What are the practical implications for us?

  • As a controller or processor, you could obtain certification for your processing operations, and services. Certification bodies will use independent assessors, giving an independent expert view on whether you meet the scheme criteria. You will need to provide them with all the necessary information and access to your processing activities to enable them to conduct the certification procedure.
  • Certification is valid for a maximum of three years, subject to periodic reviews. These independent reviews provide assurance that the certification can be trusted. However, certifications can be withdrawn if you no longer meet the certification criteria, and the certification body will notify us of this.
  • Your customers can view your certification in a public register of certificates issued by certification bodies.
  • Certification can help you demonstrate compliance, but does not reduce your data protection responsibilities. Whilst certification will be considered as a mitigating factor when we are considering imposing a fine, non-compliance with a certification scheme could also be a reason for issuing a fine.
  • When contracting work to third parties, you may wish to consider whether they hold a GDPR certificate for their processing operations, as part of meeting your due diligence requirements under the GDPR.

What happens next?

At this time, there are no approved certification schemes or accredited certification bodies for issuing GDPR certificates. Once the certification bodies have been accredited to issue GDPR certificates, you will find this information on the ICO’s and UKAS’s websites.

The EDPB are in the process of considering responses to the consultation on the accreditation and certification guidelines and annexes. Therefore certification scheme criteria cannot currently be approved and certification bodies cannot be accredited. See below for relevant EDPB documents and timelines.

Once the EDPB accreditation requirements are finalised, we will submit our own additional requirements to EDPB for their opinion.

In the meantime, we are welcoming enquiries from organisations who are in the process of developing or have developed GDPR certification schemes. You can find our contact details below.

Expected timeline for certification

Summer 2019

  • Final publication of certification and accreditation guidelines and annexes.
  • Additional accreditation requirements drafted and submitted to EDPB for their opinion.
  • Following final approval of the certification annex, we can start accepting certification schemes for approval.

Autumn 2019

  • Additional accreditation requirements finalised and published.

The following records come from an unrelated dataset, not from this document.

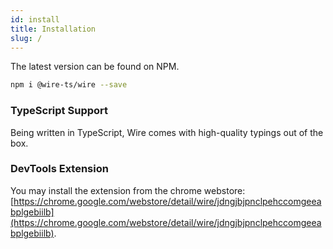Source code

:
 ```yaml
---
id: install
title: Installation
slug: /
---
```


The latest version can be found on NPM.

```sh
npm i @wire-ts/wire --save
```

### TypeScript Support

Being written in TypeScript, Wire comes with high-quality typings out of the box.

### DevTools Extension

You may install the extension from the chrome webstore: [https://chrome.google.com/webstore/detail/wire/jdngjbjpnclpehccomgeeabplgebiilb](https://chrome.google.com/webstore/detail/wire/jdngjbjpnclpehccomgeeabplgebiilb).
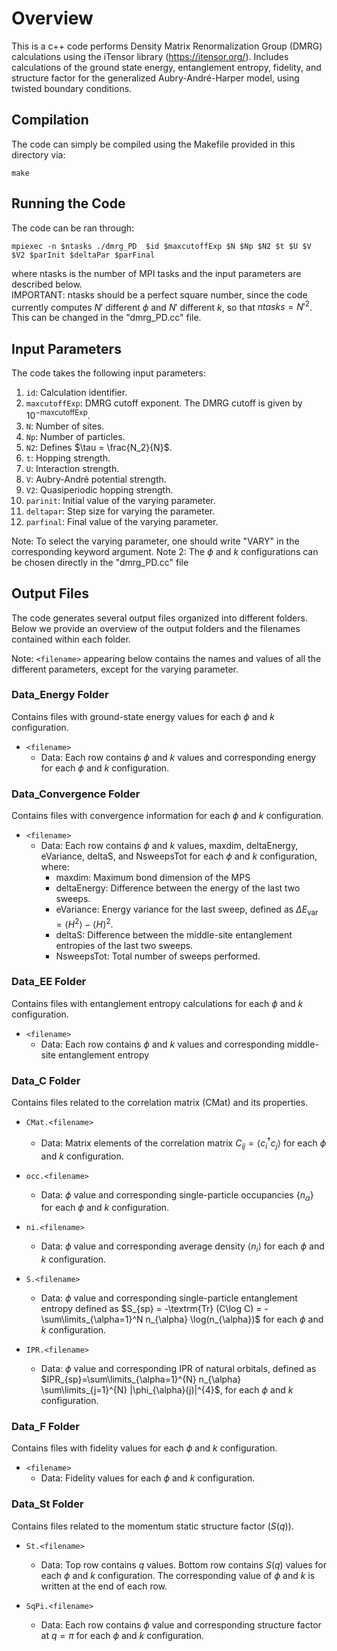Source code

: # Overview

This is a c++ code performs Density Matrix Renormalization Group (DMRG) calculations using the iTensor library (https://itensor.org/).
Includes calculations of the ground state energy, entanglement entropy, fidelity, and structure factor for the generalized Aubry-André-Harper model, using twisted boundary conditions.

## Compilation

The code can simply be compiled using the Makefile provided in this directory via:
  
  ```
  make
  ```

## Running the Code

The code can be ran through:
  ```
  mpiexec -n $ntasks ./dmrg_PD  $id $maxcutoffExp $N $Np $N2 $t $U $V $V2 $parInit $deltaPar $parFinal 
  ```
where ntasks is the number of MPI tasks and the input parameters are described below.  
IMPORTANT: ntasks should be a perfect square number, since the code currently computes
$N'$ different $\phi$ and $N'$ different $k$, so that $ntasks = N'^2$.
This can be changed in the "dmrg_PD.cc" file.

## Input Parameters

The code takes the following input parameters:
1. `id`: Calculation identifier.
2. `maxcutoffExp`: DMRG cutoff exponent. The DMRG cutoff is given by $10^{-\text{maxcutoffExp}}$.
3. `N`: Number of sites.
4. `Np`: Number of particles.
5.  `N2`: Defines $\tau = \frac{N_2}{N}$.
6. `t`: Hopping strength.
7. `U`: Interaction strength.
8. `V`: Aubry-André potential strength.
9. `V2`: Quasiperiodic hopping strength.
10. `parinit`: Initial value of the varying parameter.
11. `deltapar`: Step size for varying the parameter.
12. `parfinal`: Final value of the varying parameter.

Note: To select the varying parameter, one should write "VARY" in the corresponding keyword argument.
Note 2: The $\phi$ and $k$ configurations can be chosen directly in the "dmrg_PD.cc" file


## Output Files

The code generates several output files organized into different folders. 
Below we provide an overview of the output folders and the filenames contained within each folder.

Note: `<filename>` appearing below contains the names and values of all the different parameters, except for the varying parameter.

### Data_Energy Folder

Contains files with ground-state energy values for each $\phi$ and $k$ configuration.

- `<filename>`
  - Data: Each row contains $\phi$ and $k$ values and corresponding energy for each $\phi$ and $k$  configuration.

### Data_Convergence Folder

Contains files with convergence information for each $\phi$ and $k$ configuration.

- `<filename>`
  - Data: Each row contains $\phi$ and $k$ values, maxdim, deltaEnergy, eVariance, deltaS, and NsweepsTot for each $\phi$ and $k$ configuration, where:
    - maxdim: Maximum bond dimension of the MPS
    - deltaEnergy: Difference between the energy of the last two sweeps.
    - eVariance: Energy variance for the last sweep, defined as $\Delta E_{\textrm{var}} = \langle H^2 \rangle - \langle H \rangle^2$.
    - deltaS: Difference between the middle-site entanglement entropies of the last two sweeps.
    - NsweepsTot: Total number of sweeps performed.


### Data_EE Folder

Contains files with entanglement entropy calculations for each $\phi$ and $k$ configuration.

- `<filename>`
  - Data: Each row contains $\phi$ and $k$ values and corresponding middle-site entanglement entropy

### Data_C Folder

Contains files related to the correlation matrix (CMat) and its properties.

- `CMat.<filename>`
  - Data: Matrix elements of the correlation matrix $C_{ij} = \langle c^\dagger_i c_j \rangle$ for each $\phi$ and $k$ configuration.

- `occ.<filename>`
  - Data: $\phi$ value and corresponding single-particle occupancies $\{ n_{\alpha} \}$ for each $\phi$ and $k$ configuration.

- `ni.<filename>`
  - Data: $\phi$ value and corresponding average density $\langle n_i \rangle$ for each $\phi$ and $k$ configuration.

- `S.<filename>`
  - Data: $\phi$ value and corresponding single-particle entanglement entropy defined as $S_{sp} = -\textrm{Tr} (C\log C) = - \sum\limits_{\alpha=1}^N n_{\alpha} \log(n_{\alpha})$ for each $\phi$ and $k$ configuration.

- `IPR.<filename>`
  - Data: $\phi$ value and corresponding IPR of natural orbitals, defined as $IPR_{sp}=\sum\limits_{\alpha=1}^{N} n_{\alpha} \sum\limits_{j=1}^{N} |\phi_{\alpha}(j)|^{4}$, for each $\phi$ and $k$ configuration.

### Data_F Folder

Contains files with fidelity values for each $\phi$ and $k$ configuration.

- `<filename>`
  - Data: Fidelity values for each $\phi$ and $k$ configuration.

### Data_St Folder

Contains files related to the momentum static structure factor ($S(q)$).

- `St.<filename>`
  - Data: Top row contains $q$ values. Bottom row contains $S(q)$ values for each $\phi$ and $k$  configuration. The corresponding value of $\phi$ and $k$ is written at the end of each row.

- `SqPi.<filename>`
  - Data: Each row contains $\phi$ value and corresponding structure factor at $q=\pi$ for each $\phi$ and $k$ configuration.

Please note these timelines are dependent on EDPB timelines which are subject to change.

Contact us

For more information, email us at certification@ico.org.uk.

In more detail - European Data Protection Board

The European Data Protection Board (EDPB), which has replaced the Article 29 Working Party (WP29), includes representatives from the data protection authorities of each EU member state. It adopts guidelines for complying with the requirements of the GDPR.

Certification Guidelines and Annex

Following the consultation on the ‘Guidelines 1/2018 on certification and identifying certification criteria in accordance with Articles 42 and 43 of the Regulation 2016/679’, on the European Data Protection Board’s (EDPB) has published revised guidelines, as adopted on 23 January 2019: https://edpb.europa.eu/our-work-tools/our-documents/guidelines/guidelines-12018-certification-and-identifying-certification_en.

The EDPB has published for consultation 'Annex 2 on the review and assessment of certification criteria pursuant to Article 42(5)' for the above Guidelines:

https://edpb.europa.eu/our-work-tools/public-consultations/2019/guidelines-12018-certification-and-identifying_en

Consultation closed on 29 March 2019, and the consultation responses are being considered.

Accreditation Guidelines and Annex

Following its consultation, the EDPB has published adopted Guidelines on the accreditation of certification bodies under Article 43 of the GDPR (2016/679).

Consultation on the accreditation annex closed in February and the responses are currently being considered.

The EDPB are also drafting guidelines on certification as an appropriate safeguard for international transfers of personal data (Article 46(2)(f)).